Elizabeth Warren went completely off the rails after Trump demolished her

Warren and Trump have a long history. And it isn’t a very friendly one.

Now Elizabeth Warren went completely off the rails after Trump demolished her.

President Trump didn’t hold back during his Tuesday night address to a joint session of Congress, unleashing a sharp jab at Sen. Elizabeth Warren (D-Mass.) by dusting off his go-to zinger: “Pocahontas.”

The quip landed with a thud amid a fiery riff on Democrats’ appetite for funneling more military aid to Ukraine in its clash with Russia.

The moment flared when Trump griped, “The United States has sent hundreds of billions of dollars to support Ukraine’s defense,” a rare line that sparked claps from some Democrats.

Warren, ever the Ukraine cheerleader, kept her hands going — grinning and picking up the pace — even as Trump zeroed in on her.

“You want to keep it going for another five years,” he snapped, before adding, “Pocahontas says yes.” The barb didn’t faze her; she clapped on, unfazed.

Trump’s “Pocahontas” dig is a well-worn classic, tied to Warren’s past claims of Native American roots during her stints teaching at the University of Pennsylvania and Harvard in the ‘80s and ‘90s.

The Boston Globe dug into it back in 2012, noting she was listed as Native American in a law school faculty directory.

Warren’s long insisted she never leveraged that heritage for career boosts, but a 2020 DNA test—showing mostly European ancestry with a faint Native American thread six to 10 generations back — only fueled Trump and GOP jeers over the tenuous link.
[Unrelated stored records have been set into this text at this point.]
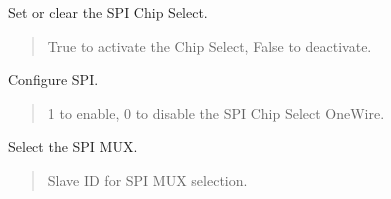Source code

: \documentclass[letterpaper,10pt,english]{sphinxmanual}
\begin{document}
\begin{fulllineitems}
\begin{fulllineitems}
\label{\detokenize{cplddocs:management_flash.MngProgFlash.spi_chipselect}}
\pysigstartsignatures
{}
\pysigstopsignatures
\sphinxAtStartPar
Set or clear the SPI Chip Select.
\begin{quote}\begin{description}
\sphinxAtStartPar
{} \textendash{} True to activate the Chip Select, False to deactivate.

\end{description}\end{quote}

\end{fulllineitems}


\begin{fulllineitems}
\label{\detokenize{cplddocs:management_flash.MngProgFlash.spi_config}}
\pysigstartsignatures
{}
\pysigstopsignatures
\sphinxAtStartPar
Configure SPI.
\begin{quote}\begin{description}
\sphinxAtStartPar
{} \textendash{} 1 to enable, 0 to disable the SPI Chip Select One\sphinxhyphen{}Wire.

\end{description}\end{quote}

\end{fulllineitems}


\begin{fulllineitems}
\label{\detokenize{cplddocs:management_flash.MngProgFlash.spi_mux_selection}}
\pysigstartsignatures
{}
\pysigstopsignatures
\sphinxAtStartPar
Select the SPI MUX.
\begin{quote}\begin{description}
\sphinxAtStartPar
{} \textendash{} Slave ID for SPI MUX selection.


\end{description}
\end{quote}
\end{fulllineitems}
\end{fulllineitems}
\end{document}
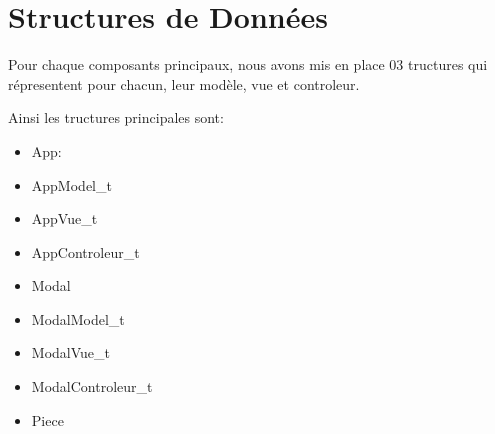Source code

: \section{Structures de Données}\label{structures}

Pour chaque composants principaux, nous avons mis en place 03 tructures qui répresentent pour chacun,
leur modèle, vue et controleur.

Ainsi les tructures principales sont:
\begin{itemize}
    \item App:
    \item AppModel_t
    \item AppVue_t
    \item AppControleur_t
    \item Modal
    \item ModalModel_t
    \item ModalVue_t
    \item ModalControleur_t
    \item Piece
\end{itemize}
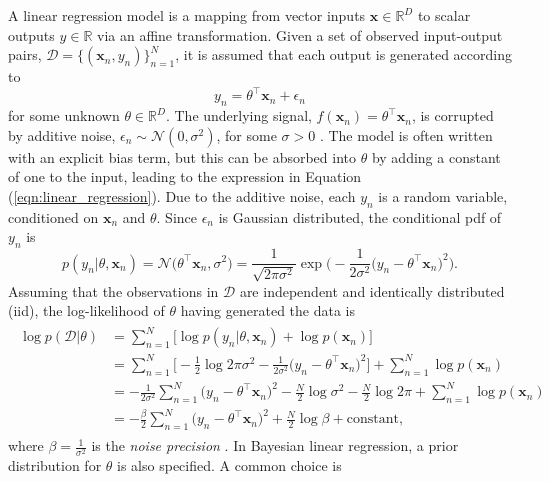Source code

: \documentclass[msc,deptreport.inf]{infthesis} %
\newcommand{\matr}[1]{\mathbf{#1}}
\newcommand{\R}{\mathbb R}
\begin{document}
A linear regression model is a mapping from vector inputs $\matr{x} \in \R^D$ to scalar outputs $y \in \R$ via an affine transformation. Given a set of observed input-output pairs, $\mathcal{D} = \{(\matr{x}_n, y_n)\}_{n=1}^{N}$, it is assumed that each output is generated according to 
\begin{equation}\label{eqn:linear_regression}
	y_n = \theta^\intercal \matr{x}_n + \epsilon_n
\end{equation}
for some unknown $\theta \in \R^D$. The underlying signal, $f(\matr{x}_n) = \theta^\intercal \matr{x}_n$, is corrupted by additive noise, $\epsilon_n \sim \mathcal{N}(0, \sigma^2)$, for some $\sigma > 0$ \cite{barber2007}. The model is often written with an explicit bias term, but this can be absorbed into $\theta$ by adding a constant of one to the input, leading to the expression in Equation (\ref{eqn:linear_regression}). Due to the additive noise, each $y_n$ is a random variable, conditioned on $\matr{x}_n$ and $\theta$. Since $\epsilon_n$ is Gaussian distributed, the conditional pdf of $y_n$ is 
\begin{equation}\label{eqn:linear_regression_pdf}
	p(y_n | \theta, \matr{x}_n) 
	= \mathcal{N}\big(\theta^\intercal \matr{x}_n, \sigma^2\big)
	= \frac{1}{\sqrt{2\pi \sigma^2}} \exp\Big(-\frac{1}{2\sigma^2} \big(y_n - \theta^\intercal \matr{x}_n \big)^2\Big).
\end{equation}
Assuming that the observations in $\mathcal{D}$ are independent and identically distributed (iid), the log-likelihood of $\theta$ having generated the data is 
\begin{align}\label{eqn:linear_regression_log_likelihood}
\begin{split}
	\log p(\mathcal{D} | \theta) 
	& = \sum_{n=1}^N \big[ \log p(y_n | \theta, \matr{x}_n)  + \log p(\matr{x}_n) \big] \\
	& = \sum_{n=1}^N \Big[ -\frac{1}{2} \log 2\pi \sigma^2 - \frac{1}{2\sigma^2} \big(y_n - \theta^\intercal \matr{x}_n \big)^2 \Big]
	+ \sum_{n=1}^N \log p(\matr{x}_n) \\
	& = - \frac{1}{2 \sigma^2} \sum_{n=1}^N \big(y_n - \theta^\intercal \matr{x}_n \big)^2 
	- \frac{N}{2} \log \sigma^2
	- \frac{N}{2} \log 2\pi
	+ \sum_{n=1}^N \log p(\matr{x}_n) \\
	& = - \frac{\beta}{2} \sum_{n=1}^N \big(y_n - \theta^\intercal \matr{x}_n \big)^2 
	+ \frac{N}{2} \log \beta
	+ \text{constant},
\end{split}
\end{align}
where $\beta = \frac{1}{\sigma^2}$ is the \emph{noise precision} \cite{barber2007}. In Bayesian linear regression, a prior distribution for $\theta$ is also specified. A common choice  is 
\end{document}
The exchange pivoted from personal to policy as Trump pressed his case. “2,000 people are being k*lled every single week. More than that,” he said post-Warren jab. “They’re Russian young people.

“They’re Ukrainian young people. They’re not Americans, but I want it to stop.” It was a prelude to his big move: a day earlier, he’d slammed the brakes on all U.S. military aid to Ukraine.
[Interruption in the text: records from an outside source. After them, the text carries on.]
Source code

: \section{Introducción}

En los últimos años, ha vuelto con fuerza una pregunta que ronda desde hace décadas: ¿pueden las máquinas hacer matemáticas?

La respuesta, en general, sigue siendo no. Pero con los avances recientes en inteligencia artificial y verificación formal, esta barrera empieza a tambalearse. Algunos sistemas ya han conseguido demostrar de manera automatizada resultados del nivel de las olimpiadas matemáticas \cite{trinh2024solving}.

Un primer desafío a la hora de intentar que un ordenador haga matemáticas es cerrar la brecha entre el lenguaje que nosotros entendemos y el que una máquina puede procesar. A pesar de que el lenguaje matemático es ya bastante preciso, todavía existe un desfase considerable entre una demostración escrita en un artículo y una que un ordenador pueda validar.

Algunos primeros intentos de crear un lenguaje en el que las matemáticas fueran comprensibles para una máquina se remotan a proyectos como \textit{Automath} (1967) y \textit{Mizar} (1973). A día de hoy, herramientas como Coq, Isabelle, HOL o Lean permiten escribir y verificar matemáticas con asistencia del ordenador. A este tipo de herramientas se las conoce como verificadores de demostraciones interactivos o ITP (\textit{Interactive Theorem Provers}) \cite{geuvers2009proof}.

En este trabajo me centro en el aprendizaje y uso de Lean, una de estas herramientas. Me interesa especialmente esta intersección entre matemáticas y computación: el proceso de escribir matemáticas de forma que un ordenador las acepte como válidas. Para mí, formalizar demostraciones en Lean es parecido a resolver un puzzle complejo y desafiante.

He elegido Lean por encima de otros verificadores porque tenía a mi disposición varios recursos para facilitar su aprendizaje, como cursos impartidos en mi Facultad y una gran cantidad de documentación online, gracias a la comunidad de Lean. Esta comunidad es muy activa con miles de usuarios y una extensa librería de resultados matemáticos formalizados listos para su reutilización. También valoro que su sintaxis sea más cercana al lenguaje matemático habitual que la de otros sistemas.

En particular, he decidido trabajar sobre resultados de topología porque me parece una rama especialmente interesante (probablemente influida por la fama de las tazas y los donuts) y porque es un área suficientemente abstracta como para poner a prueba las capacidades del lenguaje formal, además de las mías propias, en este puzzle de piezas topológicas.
Trump didn’t stop there, tearing into European allies for shelling out more on Russian fossil fuels last year than on Ukraine’s war effort.

Then he pivoted to praise Ukrainian President Volodymyr Zelensky, spotlighting a letter he claimed Zelensky sent him.

“Ukraine is ready to come to the negotiating table as soon as possible to bring lasting peace closer,” Trump quoted, adding Zelensky’s supposed nod: “Nobody wants peace more than the Ukrainians…we do really value how much America has done to help Ukraine maintain its sovereignty and independence.”

The Zelensky shoutout followed a public olive branch from the Ukrainian leader on X earlier that day, after a tense Oval Office dust-up last Friday where Vice President JD Vance had blasted Zelensky for not showing enough gratitude.

Trump, framing his speech as a quasi-State of the Union, capped it with a bold claim: he’s picked up “strong signals” from Russia that they’re “ready for peace.”

Trump’s night was vintage — taunting Warren with a smirk, pitching a peace-first vision, and casting himself as the dealmaker ready to end the bloodshed. Democrats like Warren may have clapped for Ukraine, but Trump’s betting his pause-and-negotiate play wins the bigger hand.